HTML 5 Won’t Be Ready Until 2022. Yes, 2022 - reazalun
http://www.webmonkey.com/blog/HTML_5_Won_t_Be_Ready_Until_2022DOT_Yes__2022DOT

======
quasomojo
haha i love the phony outrage by "jeff croft" in response:

 _"I care about right fucking now. My clients care about right fucking now.
Our users care about right fucking now. "_

wow, he really has his irish up! hey folks, don't piss off jeff croft! he has
clients!

you have to hand it to jeff, it takes a big man to swing at a slow pitch over
the plate. does he piss his pants over poverty or injustice?
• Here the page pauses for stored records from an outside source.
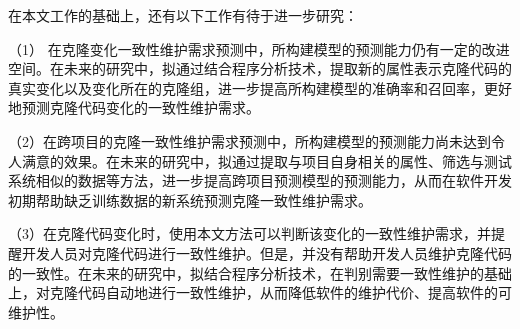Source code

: 在本文工作的基础上，还有以下工作有待于进一步研究：

（1） 在克隆变化一致性维护需求预测中，所构建模型的预测能力仍有一定的改进空间。在未来的研究中，拟通过结合程序分析技术，提取新的属性表示克隆代码的真实变化以及变化所在的克隆组，进一步提高所构建模型的准确率和召回率，更好地预测克隆代码变化的一致性维护需求。

（2）在跨项目的克隆一致性维护需求预测中，所构建模型的预测能力尚未达到令人满意的效果。在未来的研究中，拟通过提取与项目自身相关的属性、筛选与测试系统相似的数据等方法，进一步提高跨项目预测模型的预测能力，从而在软件开发初期帮助缺乏训练数据的新系统预测克隆一致性维护需求。

（3）在克隆代码变化时，使用本文方法可以判断该变化的一致性维护需求，并提醒开发人员对克隆代码进行一致性维护。但是，并没有帮助开发人员维护克隆代码的一致性。在未来的研究中，拟结合程序分析技术，在判别需要一致性维护的基础上，对克隆代码自动地进行一致性维护，从而降低软件的维护代价、提高软件的可维护性。%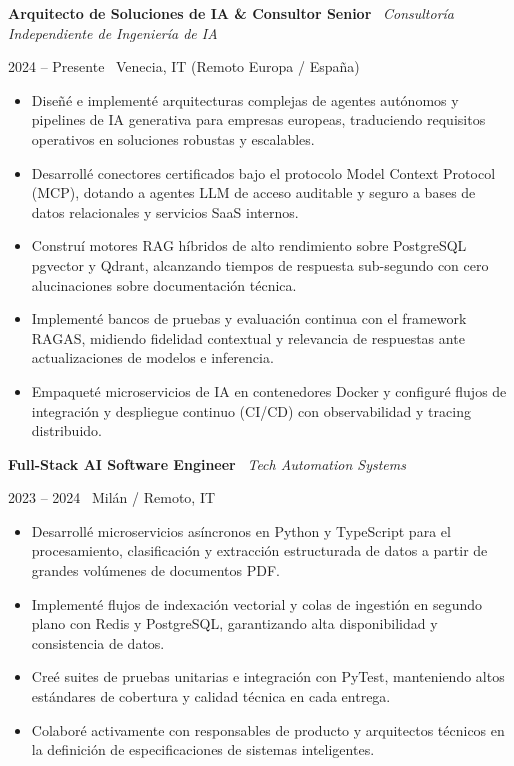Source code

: \documentclass[a4paper,10pt]{article}
\newcommand{\role}[4]{%
  \vspace{2pt}\noindent
  \begin{minipage}[t]{0.70\textwidth}\raggedright\textbf{#1} \textbullet\ \textit{#3}\end{minipage}%
  \hfill
  \begin{minipage}[t]{0.28\textwidth}\raggedleft\footnotesize\color{gray}#2 \textbullet\ #4\end{minipage}%
  \vspace{1pt}%
}
\begin{document}
\role{Arquitecto de Soluciones de IA \& Consultor Senior}{2024 -- Presente}{Consultoría Independiente de Ingeniería de IA}{Venecia, IT (Remoto Europa / España)}
\begin{itemize}
  \item Diseñé e implementé arquitecturas complejas de agentes autónomos y pipelines de IA generativa para empresas europeas, traduciendo requisitos operativos en soluciones robustas y escalables.
  \item Desarrollé conectores certificados bajo el protocolo Model Context Protocol (MCP), dotando a agentes LLM de acceso auditable y seguro a bases de datos relacionales y servicios SaaS internos.
  \item Construí motores RAG híbridos de alto rendimiento sobre PostgreSQL pgvector y Qdrant, alcanzando tiempos de respuesta sub-segundo con cero alucinaciones sobre documentación técnica.
  \item Implementé bancos de pruebas y evaluación continua con el framework RAGAS, midiendo fidelidad contextual y relevancia de respuestas ante actualizaciones de modelos e inferencia.
  \item Empaqueté microservicios de IA en contenedores Docker y configuré flujos de integración y despliegue continuo (CI/CD) con observabilidad y tracing distribuido.
\end{itemize}

\vspace{3pt}
\role{Full-Stack AI Software Engineer}{2023 -- 2024}{Tech Automation Systems}{Milán / Remoto, IT}
\begin{itemize}
  \item Desarrollé microservicios asíncronos en Python y TypeScript para el procesamiento, clasificación y extracción estructurada de datos a partir de grandes volúmenes de documentos PDF.
  \item Implementé flujos de indexación vectorial y colas de ingestión en segundo plano con Redis y PostgreSQL, garantizando alta disponibilidad y consistencia de datos.
  \item Creé suites de pruebas unitarias e integración con PyTest, manteniendo altos estándares de cobertura y calidad técnica en cada entrega.
  \item Colaboré activamente con responsables de producto y arquitectos técnicos en la definición de especificaciones de sistemas inteligentes.
\end{itemize}

\end{document}
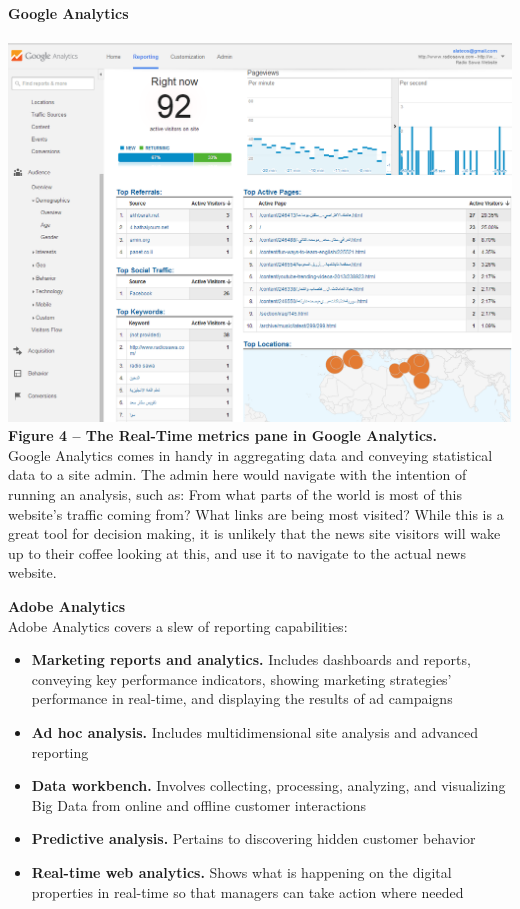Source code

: \documentclass[12pt]{article}
\begin{document}
\noindent\textbf{Google Analytics} \\ \\
\noindent\includegraphics[scale=0.4]{img/google_analytics} \\
\noindent\textbf{Figure 4 -- The Real-Time metrics pane in Google Analytics.} \\

Google Analytics comes in handy in aggregating data and conveying statistical data to a site admin. The admin here would navigate with the intention of running an analysis, such as: From what parts of the world is most of this website's traffic coming from? What links are being most visited?
While this is a great tool for decision making, it is unlikely that the news site visitors will wake up to their coffee looking at this, and use it to navigate to the actual news website. \\

\newpage

\noindent\textbf{Adobe Analytics} \\


Adobe Analytics covers a slew of reporting capabilities:

\begin{itemize}
\item \textbf{Marketing reports and analytics.} Includes dashboards and reports, conveying key performance indicators, showing marketing strategies' performance in real-time, and displaying the results of ad campaigns
\item \textbf{Ad hoc analysis.} Includes multidimensional site analysis and advanced reporting
\item \textbf{Data workbench.} Involves collecting, processing, analyzing, and visualizing Big Data from online and offline customer interactions
\item \textbf{Predictive analysis.} Pertains to discovering hidden customer behavior
\item \textbf{Real-time web analytics.} Shows what is happening on the digital properties in real-time so that managers can take action where needed
\end{itemize}
\end{document}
NO! but show him
an obviously pointless-to-the-brink-of-trolling "due date" for html5 and LOOK
OUT. you just got played jeff.

only thing funnier is scoble's new "get in your face" conference response
method, when he hops off the table and goes directly to some dude and screams
in his face. scoble, my wife could kick your fat ass

stuff the faux indignation and keep your panties on ladies, the next guy you
try to rip your shirt off in front of might have been in the marines

------
evdawg
I think as long as browsers start implementing HTML5 _now_ , we could actually
see widespread adoption by 2012-2013. Which is reasonable. But we'll always
have IE slowing that adoption down ;).

Anyways, as long as there's a large enough backlash to this roadmap, I'm
hoping the process can be sped up by at least a few years.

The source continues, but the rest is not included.